[Excerpted data — start]

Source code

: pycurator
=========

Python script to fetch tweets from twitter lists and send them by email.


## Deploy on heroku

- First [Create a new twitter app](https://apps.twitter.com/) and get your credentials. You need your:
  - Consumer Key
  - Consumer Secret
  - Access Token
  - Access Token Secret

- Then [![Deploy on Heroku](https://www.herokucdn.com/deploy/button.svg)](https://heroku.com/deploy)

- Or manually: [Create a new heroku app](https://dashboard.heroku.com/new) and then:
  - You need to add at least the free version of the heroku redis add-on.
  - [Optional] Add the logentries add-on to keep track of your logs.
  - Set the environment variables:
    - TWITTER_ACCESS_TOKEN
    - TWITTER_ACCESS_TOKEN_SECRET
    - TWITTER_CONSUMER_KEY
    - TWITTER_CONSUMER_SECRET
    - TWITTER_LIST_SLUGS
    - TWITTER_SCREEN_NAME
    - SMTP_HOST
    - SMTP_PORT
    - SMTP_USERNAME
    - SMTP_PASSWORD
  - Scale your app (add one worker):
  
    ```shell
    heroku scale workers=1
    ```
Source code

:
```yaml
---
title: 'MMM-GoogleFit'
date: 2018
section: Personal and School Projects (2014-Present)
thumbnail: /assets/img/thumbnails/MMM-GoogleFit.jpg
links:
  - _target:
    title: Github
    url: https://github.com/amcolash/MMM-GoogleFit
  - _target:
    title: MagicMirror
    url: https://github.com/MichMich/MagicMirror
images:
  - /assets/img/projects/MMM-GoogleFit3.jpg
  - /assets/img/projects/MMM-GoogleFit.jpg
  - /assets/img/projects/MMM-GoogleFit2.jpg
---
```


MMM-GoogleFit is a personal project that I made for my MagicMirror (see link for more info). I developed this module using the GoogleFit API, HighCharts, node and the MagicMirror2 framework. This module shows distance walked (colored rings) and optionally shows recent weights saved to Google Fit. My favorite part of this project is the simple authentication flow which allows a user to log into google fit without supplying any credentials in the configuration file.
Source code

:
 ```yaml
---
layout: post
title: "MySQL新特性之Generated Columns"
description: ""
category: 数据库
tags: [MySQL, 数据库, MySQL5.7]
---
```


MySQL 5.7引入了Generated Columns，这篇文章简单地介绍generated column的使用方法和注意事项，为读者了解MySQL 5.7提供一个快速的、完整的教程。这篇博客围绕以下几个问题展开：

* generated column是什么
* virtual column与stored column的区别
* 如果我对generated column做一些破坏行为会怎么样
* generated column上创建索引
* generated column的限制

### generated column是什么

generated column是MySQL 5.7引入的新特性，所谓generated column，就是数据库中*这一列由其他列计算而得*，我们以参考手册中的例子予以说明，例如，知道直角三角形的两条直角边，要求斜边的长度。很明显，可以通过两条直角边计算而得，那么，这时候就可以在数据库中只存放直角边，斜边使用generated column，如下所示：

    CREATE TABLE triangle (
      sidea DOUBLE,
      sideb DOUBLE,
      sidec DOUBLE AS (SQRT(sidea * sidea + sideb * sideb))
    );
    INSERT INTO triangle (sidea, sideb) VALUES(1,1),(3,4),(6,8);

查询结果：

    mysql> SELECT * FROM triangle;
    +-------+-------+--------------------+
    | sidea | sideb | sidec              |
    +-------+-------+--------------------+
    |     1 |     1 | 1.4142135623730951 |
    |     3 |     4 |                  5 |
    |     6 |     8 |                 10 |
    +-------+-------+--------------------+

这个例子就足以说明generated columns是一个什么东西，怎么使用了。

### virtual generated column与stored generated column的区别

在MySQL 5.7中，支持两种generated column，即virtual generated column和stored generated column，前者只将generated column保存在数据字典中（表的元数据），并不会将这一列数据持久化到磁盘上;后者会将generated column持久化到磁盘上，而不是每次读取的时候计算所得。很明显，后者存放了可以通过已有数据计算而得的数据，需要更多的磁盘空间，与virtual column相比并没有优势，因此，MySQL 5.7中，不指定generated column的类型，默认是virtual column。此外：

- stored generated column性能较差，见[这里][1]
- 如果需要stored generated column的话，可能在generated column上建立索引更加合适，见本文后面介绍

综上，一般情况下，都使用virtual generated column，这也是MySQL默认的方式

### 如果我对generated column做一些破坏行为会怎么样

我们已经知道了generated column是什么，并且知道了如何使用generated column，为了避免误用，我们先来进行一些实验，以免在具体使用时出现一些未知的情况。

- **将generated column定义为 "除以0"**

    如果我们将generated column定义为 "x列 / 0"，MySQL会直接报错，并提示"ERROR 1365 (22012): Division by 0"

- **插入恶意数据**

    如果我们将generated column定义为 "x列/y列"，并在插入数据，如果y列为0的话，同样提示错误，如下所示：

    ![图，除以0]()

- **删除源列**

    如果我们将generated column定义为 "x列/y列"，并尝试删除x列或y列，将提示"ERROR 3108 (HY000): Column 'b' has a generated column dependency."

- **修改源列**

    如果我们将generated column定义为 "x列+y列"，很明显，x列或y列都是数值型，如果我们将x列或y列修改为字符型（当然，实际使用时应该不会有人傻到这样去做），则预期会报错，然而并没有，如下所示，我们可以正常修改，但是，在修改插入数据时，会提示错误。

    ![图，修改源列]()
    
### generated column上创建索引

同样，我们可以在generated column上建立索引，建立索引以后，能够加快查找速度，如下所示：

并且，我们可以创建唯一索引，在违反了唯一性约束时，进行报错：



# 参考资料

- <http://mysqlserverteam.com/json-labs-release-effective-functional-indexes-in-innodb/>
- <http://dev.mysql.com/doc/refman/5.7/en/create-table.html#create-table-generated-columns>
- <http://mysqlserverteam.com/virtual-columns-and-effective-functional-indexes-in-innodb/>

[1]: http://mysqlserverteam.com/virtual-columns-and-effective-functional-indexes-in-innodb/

[Excerpted data — finish]

Exercise brief: For every line above that includes the string "Deploy", copy the line.

Output for this task:
## Deploy on heroku
- Then [![Deploy on Heroku](https://www.herokucdn.com/deploy/button.svg)](https://heroku.com/deploy)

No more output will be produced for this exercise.